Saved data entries
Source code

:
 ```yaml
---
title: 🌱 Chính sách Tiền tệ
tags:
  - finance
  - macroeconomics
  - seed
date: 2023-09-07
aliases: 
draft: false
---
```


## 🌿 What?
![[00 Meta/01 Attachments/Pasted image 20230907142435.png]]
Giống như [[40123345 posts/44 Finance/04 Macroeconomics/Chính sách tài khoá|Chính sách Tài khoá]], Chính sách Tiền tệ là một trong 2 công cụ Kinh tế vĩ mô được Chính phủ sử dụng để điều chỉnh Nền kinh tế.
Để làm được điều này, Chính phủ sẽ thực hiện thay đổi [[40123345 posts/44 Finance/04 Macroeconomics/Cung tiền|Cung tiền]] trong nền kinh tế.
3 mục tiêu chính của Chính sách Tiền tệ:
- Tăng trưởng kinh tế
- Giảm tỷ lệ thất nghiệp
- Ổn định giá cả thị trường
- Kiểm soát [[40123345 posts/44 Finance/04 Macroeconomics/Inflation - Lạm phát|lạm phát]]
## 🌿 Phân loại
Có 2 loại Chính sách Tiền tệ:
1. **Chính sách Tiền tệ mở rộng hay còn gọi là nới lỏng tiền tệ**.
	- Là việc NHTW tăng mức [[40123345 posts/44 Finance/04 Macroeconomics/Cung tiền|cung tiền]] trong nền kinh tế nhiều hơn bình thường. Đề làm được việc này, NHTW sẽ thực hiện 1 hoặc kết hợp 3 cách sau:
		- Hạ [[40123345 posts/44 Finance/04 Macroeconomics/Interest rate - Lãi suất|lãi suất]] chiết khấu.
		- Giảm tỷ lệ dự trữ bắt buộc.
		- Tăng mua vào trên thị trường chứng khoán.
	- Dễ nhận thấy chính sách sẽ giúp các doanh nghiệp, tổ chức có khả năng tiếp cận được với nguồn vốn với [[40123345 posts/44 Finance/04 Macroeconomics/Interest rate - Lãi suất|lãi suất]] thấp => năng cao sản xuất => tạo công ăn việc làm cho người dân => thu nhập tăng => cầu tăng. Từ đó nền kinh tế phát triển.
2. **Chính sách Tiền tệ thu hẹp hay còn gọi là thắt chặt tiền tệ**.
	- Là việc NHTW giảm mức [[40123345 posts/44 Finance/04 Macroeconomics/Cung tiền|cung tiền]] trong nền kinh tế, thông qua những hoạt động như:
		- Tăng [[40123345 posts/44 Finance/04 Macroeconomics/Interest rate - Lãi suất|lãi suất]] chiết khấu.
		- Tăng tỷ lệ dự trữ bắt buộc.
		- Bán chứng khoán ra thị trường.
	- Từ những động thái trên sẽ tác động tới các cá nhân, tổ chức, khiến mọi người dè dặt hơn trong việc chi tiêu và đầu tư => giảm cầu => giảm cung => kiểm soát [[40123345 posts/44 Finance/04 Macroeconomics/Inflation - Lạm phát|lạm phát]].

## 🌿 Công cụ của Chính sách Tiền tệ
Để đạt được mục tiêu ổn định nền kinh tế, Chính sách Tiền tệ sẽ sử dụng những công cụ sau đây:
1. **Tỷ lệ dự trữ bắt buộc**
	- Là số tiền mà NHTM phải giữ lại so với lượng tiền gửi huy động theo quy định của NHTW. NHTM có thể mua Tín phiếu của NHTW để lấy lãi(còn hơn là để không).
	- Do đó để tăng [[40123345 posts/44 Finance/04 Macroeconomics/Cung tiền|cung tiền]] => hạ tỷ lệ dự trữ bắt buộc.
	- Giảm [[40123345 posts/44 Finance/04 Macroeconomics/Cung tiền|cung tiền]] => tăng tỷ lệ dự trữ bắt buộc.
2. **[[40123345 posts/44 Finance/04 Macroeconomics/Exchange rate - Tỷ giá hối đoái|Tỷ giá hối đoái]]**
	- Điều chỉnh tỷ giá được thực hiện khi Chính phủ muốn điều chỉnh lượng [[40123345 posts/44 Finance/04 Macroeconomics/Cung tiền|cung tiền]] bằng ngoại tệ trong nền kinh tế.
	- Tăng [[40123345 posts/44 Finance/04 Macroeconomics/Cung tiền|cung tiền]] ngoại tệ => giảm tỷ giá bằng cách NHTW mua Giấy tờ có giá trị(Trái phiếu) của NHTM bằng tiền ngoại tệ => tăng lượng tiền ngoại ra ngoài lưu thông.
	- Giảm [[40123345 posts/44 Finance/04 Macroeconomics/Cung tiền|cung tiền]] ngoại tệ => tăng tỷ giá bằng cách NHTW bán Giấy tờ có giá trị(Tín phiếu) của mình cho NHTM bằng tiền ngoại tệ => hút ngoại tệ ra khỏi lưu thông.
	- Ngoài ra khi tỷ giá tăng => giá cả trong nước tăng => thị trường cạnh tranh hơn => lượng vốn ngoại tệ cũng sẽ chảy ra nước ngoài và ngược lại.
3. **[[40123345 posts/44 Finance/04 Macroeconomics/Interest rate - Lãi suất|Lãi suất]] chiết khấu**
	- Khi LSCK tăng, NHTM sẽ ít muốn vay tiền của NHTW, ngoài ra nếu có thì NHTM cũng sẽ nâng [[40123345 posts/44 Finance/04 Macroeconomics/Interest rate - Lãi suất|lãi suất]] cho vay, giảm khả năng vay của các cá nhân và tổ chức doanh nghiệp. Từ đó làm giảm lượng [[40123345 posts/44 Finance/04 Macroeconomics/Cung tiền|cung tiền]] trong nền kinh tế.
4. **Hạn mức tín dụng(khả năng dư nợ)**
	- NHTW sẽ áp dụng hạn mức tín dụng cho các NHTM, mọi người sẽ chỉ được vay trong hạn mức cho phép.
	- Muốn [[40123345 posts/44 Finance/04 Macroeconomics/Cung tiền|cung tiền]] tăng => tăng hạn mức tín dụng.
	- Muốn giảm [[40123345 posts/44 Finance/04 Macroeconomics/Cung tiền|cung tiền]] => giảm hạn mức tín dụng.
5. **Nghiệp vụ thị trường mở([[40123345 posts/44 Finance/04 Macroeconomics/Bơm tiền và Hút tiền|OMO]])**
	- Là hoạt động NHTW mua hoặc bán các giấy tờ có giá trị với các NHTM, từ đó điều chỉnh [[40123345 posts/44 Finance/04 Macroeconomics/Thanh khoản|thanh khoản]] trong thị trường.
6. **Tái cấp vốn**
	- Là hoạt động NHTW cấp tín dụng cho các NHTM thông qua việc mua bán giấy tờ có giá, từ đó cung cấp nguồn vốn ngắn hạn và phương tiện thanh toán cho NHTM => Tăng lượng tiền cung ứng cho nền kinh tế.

§ **EXERCISE AIM**
Restate word for word the lines running from the line that holds "4. **Hạn mức tín dụng(khả năng dư nợ)**" to the final line of the entries.

§ **OUTPUT OF THE TASK**
4. **Hạn mức tín dụng(khả năng dư nợ)**
	- NHTW sẽ áp dụng hạn mức tín dụng cho các NHTM, mọi người sẽ chỉ được vay trong hạn mức cho phép.
	- Muốn [[40123345 posts/44 Finance/04 Macroeconomics/Cung tiền|cung tiền]] tăng => tăng hạn mức tín dụng.
	- Muốn giảm [[40123345 posts/44 Finance/04 Macroeconomics/Cung tiền|cung tiền]] => giảm hạn mức tín dụng.
5. **Nghiệp vụ thị trường mở([[40123345 posts/44 Finance/04 Macroeconomics/Bơm tiền và Hút tiền|OMO]])**
	- Là hoạt động NHTW mua hoặc bán các giấy tờ có giá trị với các NHTM, từ đó điều chỉnh [[40123345 posts/44 Finance/04 Macroeconomics/Thanh khoản|thanh khoản]] trong thị trường.
6. **Tái cấp vốn**
	- Là hoạt động NHTW cấp tín dụng cho các NHTM thông qua việc mua bán giấy tờ có giá, từ đó cung cấp nguồn vốn ngắn hạn và phương tiện thanh toán cho NHTM => Tăng lượng tiền cung ứng cho nền kinh tế.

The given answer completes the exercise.